# Data for review

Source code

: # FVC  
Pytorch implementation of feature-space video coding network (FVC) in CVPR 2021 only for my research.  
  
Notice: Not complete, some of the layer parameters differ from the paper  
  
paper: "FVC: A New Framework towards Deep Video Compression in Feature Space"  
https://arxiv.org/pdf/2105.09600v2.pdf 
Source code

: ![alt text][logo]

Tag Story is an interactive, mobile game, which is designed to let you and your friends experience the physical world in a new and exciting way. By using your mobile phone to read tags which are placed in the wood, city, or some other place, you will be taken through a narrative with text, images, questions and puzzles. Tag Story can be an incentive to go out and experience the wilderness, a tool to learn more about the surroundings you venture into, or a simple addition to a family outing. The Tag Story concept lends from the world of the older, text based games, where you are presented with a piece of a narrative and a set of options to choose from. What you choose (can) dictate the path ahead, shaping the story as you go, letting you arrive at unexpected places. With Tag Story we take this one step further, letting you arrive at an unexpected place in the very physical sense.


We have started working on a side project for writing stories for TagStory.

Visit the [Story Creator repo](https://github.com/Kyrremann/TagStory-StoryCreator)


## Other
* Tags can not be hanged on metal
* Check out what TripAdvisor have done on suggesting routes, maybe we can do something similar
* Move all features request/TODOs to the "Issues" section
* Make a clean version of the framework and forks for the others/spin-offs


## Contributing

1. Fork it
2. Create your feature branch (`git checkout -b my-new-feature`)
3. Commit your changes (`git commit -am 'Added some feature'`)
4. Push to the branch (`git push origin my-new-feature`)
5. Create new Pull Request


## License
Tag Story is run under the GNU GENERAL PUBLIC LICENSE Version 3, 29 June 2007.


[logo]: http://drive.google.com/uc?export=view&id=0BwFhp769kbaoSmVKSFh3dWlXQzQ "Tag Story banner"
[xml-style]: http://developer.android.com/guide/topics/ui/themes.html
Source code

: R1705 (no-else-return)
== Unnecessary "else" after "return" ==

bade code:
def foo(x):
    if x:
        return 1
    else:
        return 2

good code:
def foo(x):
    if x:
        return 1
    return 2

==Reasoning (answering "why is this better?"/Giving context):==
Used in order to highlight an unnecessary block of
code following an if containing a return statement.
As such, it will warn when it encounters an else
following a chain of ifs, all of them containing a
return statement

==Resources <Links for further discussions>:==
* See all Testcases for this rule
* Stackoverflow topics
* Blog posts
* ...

# Exercise details
Copy the material above, keeping every line exactly as it stands.

# Solution below
Source code

: # FVC  
Pytorch implementation of feature-space video coding network (FVC) in CVPR 2021 only for my research.  
  
Notice: Not complete, some of the layer parameters differ from the paper  
  
paper: "FVC: A New Framework towards Deep Video Compression in Feature Space"  
https://arxiv.org/pdf/2105.09600v2.pdf 
Source code

: ![alt text][logo]

Tag Story is an interactive, mobile game, which is designed to let you and your friends experience the physical world in a new and exciting way. By using your mobile phone to read tags which are placed in the wood, city, or some other place, you will be taken through a narrative with text, images, questions and puzzles. Tag Story can be an incentive to go out and experience the wilderness, a tool to learn more about the surroundings you venture into, or a simple addition to a family outing. The Tag Story concept lends from the world of the older, text based games, where you are presented with a piece of a narrative and a set of options to choose from. What you choose (can) dictate the path ahead, shaping the story as you go, letting you arrive at unexpected places. With Tag Story we take this one step further, letting you arrive at an unexpected place in the very physical sense.


We have started working on a side project for writing stories for TagStory.

Visit the [Story Creator repo](https://github.com/Kyrremann/TagStory-StoryCreator)


## Other
* Tags can not be hanged on metal
* Check out what TripAdvisor have done on suggesting routes, maybe we can do something similar
* Move all features request/TODOs to the "Issues" section
* Make a clean version of the framework and forks for the others/spin-offs


## Contributing

1. Fork it
2. Create your feature branch (`git checkout -b my-new-feature`)
3. Commit your changes (`git commit -am 'Added some feature'`)
4. Push to the branch (`git push origin my-new-feature`)
5. Create new Pull Request


## License
Tag Story is run under the GNU GENERAL PUBLIC LICENSE Version 3, 29 June 2007.


[logo]: http://drive.google.com/uc?export=view&id=0BwFhp769kbaoSmVKSFh3dWlXQzQ "Tag Story banner"
[xml-style]: http://developer.android.com/guide/topics/ui/themes.html
Source code

: R1705 (no-else-return)
== Unnecessary "else" after "return" ==

bade code:
def foo(x):
    if x:
        return 1
    else:
        return 2

good code:
def foo(x):
    if x:
        return 1
    return 2

==Reasoning (answering "why is this better?"/Giving context):==
Used in order to highlight an unnecessary block of
code following an if containing a return statement.
As such, it will warn when it encounters an else
following a chain of ifs, all of them containing a
return statement

==Resources <Links for further discussions>:==
* See all Testcases for this rule
* Stackoverflow topics
* Blog posts
* ...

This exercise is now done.